Tornando al nostro esempio, nel caso in cui l'enzima E4 mutato non abbia attività o abbia un'attività parziale si potrebbe ottenere un colore che, per esempio, rientri nella scala riportata alla destra: in sostanza si potrebbe avere accumulo del solo pigmento arancio D in una certa quantità.
Se fosse l'enzima E3 a non funzionare bene (quello che trasforma C in D) si accumulerebbe una quantità ridotta o nulla del pigmento D e quindi si potrebbe ottenere un colore probabilmente più chiaro, persino bianco (perché A, B e C non sono colorate), come riportato a destra.

In realtà una parte o tutto il pigmento D potrebbe essere convertito in P a meno che anche E4 non sia cambiato contemporaneamente.
E se fossero E1 o E2 ad avere dei problemi?
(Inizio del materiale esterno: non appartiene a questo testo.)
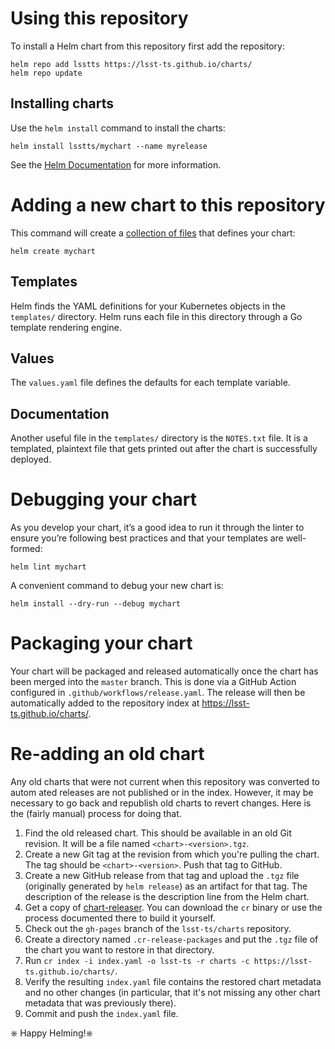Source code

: # Using this repository

To install a Helm chart from this repository first add the repository:

```
helm repo add lsstts https://lsst-ts.github.io/charts/
helm repo update
```

## Installing charts

Use the `helm install` command to install the charts:

```
helm install lsstts/mychart --name myrelease
```

See the [Helm Documentation](https://github.com/helm/helm/tree/master/docs) for more information.

# Adding a new chart to this repository

This command will create  a [collection of files](https://github.com/helm/helm/blob/master/docs/charts.md#the-chart-file-structure) that defines your chart:

```
helm create mychart
```

## Templates

Helm finds the YAML definitions for your Kubernetes objects in the `templates/` directory. Helm runs each file in this directory through a Go template rendering engine.

## Values

The `values.yaml` file defines the defaults for each template variable.

## Documentation

Another useful file in the `templates/` directory is the `NOTES.txt` file. It is a templated, plaintext file that gets printed out after the chart is successfully deployed.


# Debugging your chart

As you develop your chart, it’s a good idea to run it through the linter to ensure you’re following best practices and that your templates are well-formed:

```
helm lint mychart
```

A convenient command to debug your new chart is:

```
helm install --dry-run --debug mychart
```

# Packaging your chart

Your chart will be packaged and released automatically once the chart has been merged into the `master` branch.
This is done via a GitHub Action configured in `.github/workflows/release.yaml`.
The release will then be automatically added to the repository index at https://lsst-ts.github.io/charts/.

# Re-adding an old chart

Any old charts that were not current when this repository was converted to autom
ated releases are not published or in the index.
However, it may be necessary to go back and republish old charts to revert changes.
Here is the (fairly manual) process for doing that.

1. Find the old released chart.
   This should be available in an old Git revision.
   It will be a file named `<chart>-<version>.tgz`.
2. Create a new Git tag at the revision from which you're pulling the chart.
   The tag should be `<chart>-<version>`.
   Push that tag to GitHub.
3. Create a new GitHub release from that tag and upload the `.tgz` file (originally generated by `helm release`) as an artifact for that tag.
   The description of the release is the description line from the Helm chart.
4. Get a copy of [chart-releaser](https://github.com/helm/chart-releaser).
   You can download the `cr` binary or use the process documented there to build
 it yourself.
5. Check out the `gh-pages` branch of the `lsst-ts/charts` repository.
6. Create a directory named `.cr-release-packages` and put the `.tgz` file of the chart you want to restore in that directory.
7. Run `cr index -i index.yaml -o lsst-ts -r charts -c https://lsst-ts.github.io/charts/`.
8. Verify the resulting `index.yaml` file contains the restored chart metadata and no other changes (in particular, that it's not missing any other chart metadata that was previously there).
9. Commit and push the `index.yaml` file.



⎈ Happy Helming!⎈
Se la funzione fosse solamente ridotta probabilmente si verificherebbe anche in questo caso un accumulo più o meno limitato di D e P dando un colore più o meno chiaro . E' ovvio che se E1 (da A a B) oppure E2 (da B a C) o E3 (da C a D) non funzionassero per niente si otterrebbero probabilmente degli sporofori albini, completamente depigmentati.
Inoltre se la distribuzione della pigmentazione non fosse omogenea e se i problemi di sintesi fossero localizzati solo in certe porzioni, indipendenti dal resto, si avrebbe un'ulteriore complessità. Si potrebbe giocare con i colori all'infinito.
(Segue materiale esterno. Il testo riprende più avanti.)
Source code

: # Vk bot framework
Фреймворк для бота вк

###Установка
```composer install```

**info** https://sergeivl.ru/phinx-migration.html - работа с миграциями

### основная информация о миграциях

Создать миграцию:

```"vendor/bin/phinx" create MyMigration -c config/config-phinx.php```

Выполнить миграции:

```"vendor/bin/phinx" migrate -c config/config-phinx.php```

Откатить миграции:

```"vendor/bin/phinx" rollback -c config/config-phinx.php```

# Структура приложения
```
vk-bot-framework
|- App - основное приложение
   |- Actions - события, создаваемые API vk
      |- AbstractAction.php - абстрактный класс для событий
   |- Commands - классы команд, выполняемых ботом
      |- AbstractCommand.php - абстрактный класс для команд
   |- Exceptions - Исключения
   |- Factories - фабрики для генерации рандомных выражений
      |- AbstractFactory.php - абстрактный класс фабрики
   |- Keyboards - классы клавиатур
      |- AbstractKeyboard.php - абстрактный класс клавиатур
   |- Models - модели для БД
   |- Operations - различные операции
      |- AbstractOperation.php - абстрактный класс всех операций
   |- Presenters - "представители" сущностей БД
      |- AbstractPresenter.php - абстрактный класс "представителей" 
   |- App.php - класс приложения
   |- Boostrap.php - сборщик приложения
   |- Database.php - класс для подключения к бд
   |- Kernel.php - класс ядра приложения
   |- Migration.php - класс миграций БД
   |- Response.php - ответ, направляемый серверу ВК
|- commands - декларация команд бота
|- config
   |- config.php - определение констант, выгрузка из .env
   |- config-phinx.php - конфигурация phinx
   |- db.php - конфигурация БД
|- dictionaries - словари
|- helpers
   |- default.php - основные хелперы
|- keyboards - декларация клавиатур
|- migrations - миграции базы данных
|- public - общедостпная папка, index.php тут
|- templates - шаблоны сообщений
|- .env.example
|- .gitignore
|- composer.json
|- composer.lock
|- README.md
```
E quanto possono influire le caratteristiche ambientali?

Un'unica cosa mi sentirei di dire a questo punto: è assolutamente inutile e fuorviante continuare a creare forme e varietà che altro non sono che un'espressione della variabilità biologica o, a volte, della psicologia del micologo! Chi frequenta ambienti diversi sa quanto spesso le specie cambino il proprio aspetto. Si potrebbe obiettare: e se fossero effettivamente specie diverse?

Torniamo ad una delle domande precedenti: qual'è il criterio con cui si può decidere che un carattere ha un valore tassonomico importante? E quale può essere la sua variabilità per una determinata specie prima di poter affermare che ciò che abbiamo davanti agli occhi sia qualcosa di realmente diverso dalla specie nota che avevamo immaginato in prima istanza?
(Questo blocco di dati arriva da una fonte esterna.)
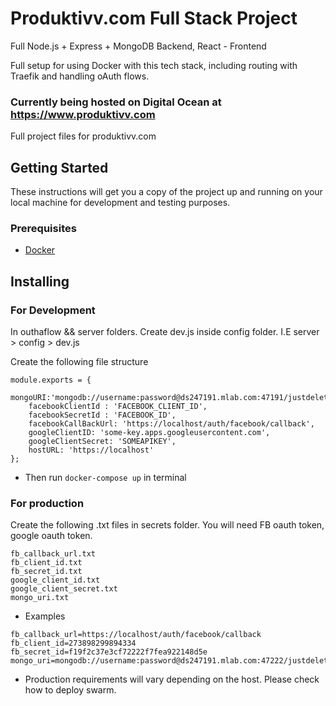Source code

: # Produktivv.com Full Stack Project

Full Node.js + Express + MongoDB Backend, React - Frontend

Full setup for using Docker with this tech stack, including routing with Traefik and handling oAuth flows.

### Currently being hosted on Digital Ocean at https://www.produktivv.com

Full project files for produktivv.com

## Getting Started

These instructions will get you a copy of the project up and running on your local machine for development and testing purposes.

### Prerequisites

* [Docker](https://www.docker.com/)

## Installing

### For Development

In outhaflow && server folders. Create dev.js inside config folder. I.E server > config > dev.js

Create the following file structure

```
module.exports = {
	mongoURI:'mongodb://username:password@ds247191.mlab.com:47191/justdelete2',
	facebookClientId : 'FACEBOOK_CLIENT_ID',
	facebookSecretId : 'FACEBOOK_ID',
	facebookCallBackUrl: 'https://localhost/auth/facebook/callback',
	googleClientID: 'some-key.apps.googleusercontent.com',
	googleClientSecret: 'SOMEAPIKEY',
	hostURL: 'https://localhost'
};
```

* Then run `docker-compose up` in terminal

### For production

Create the following .txt files in secrets folder. You will need FB oauth token, google oauth token.

```
fb_callback_url.txt
fb_client_id.txt
fb_secret_id.txt
google_client_id.txt
google_client_secret.txt
mongo_uri.txt
```

* Examples
```
fb_callback_url=https://localhost/auth/facebook/callback
fb_client_id=273898299894334
fb_secret_id=f19f2c37e3cf72222f7fea922148d5e
mongo_uri=mongodb://username:password@ds247191.mlab.com:47222/justdelete2
```

* Production requirements will vary depending on the host. Please check how to deploy swarm.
Un carattere con valore tassonomico "importante" non dovrebbe essere soggetto a variazioni causate da motivi banali, come potrebbe essere il colore. La struttura della volva, ad esempio, dipende sicuramente da un certo numero di fattori che interagiscono in modo complesso tra di loro sin dal livello molecolare: tutto ciò si riflette nella struttura cellulare, visibile al microscopio, da cui dipende, poi, l'aspetto macroscopico. Differenze di una certa consistenza in questo caso probabilmente riflettono una reale distanza evolutiva proprio perché se molti fattori devono cambiare per avere modifiche di certi caratteri sono necessarie molte mutazioni e, di conseguenza, tempi lunghi (e, probabilmente, mutazioni in parecchi geni da cui potrebbe derivare un'incompatibilità tra i diversi genomi (mi fermo!).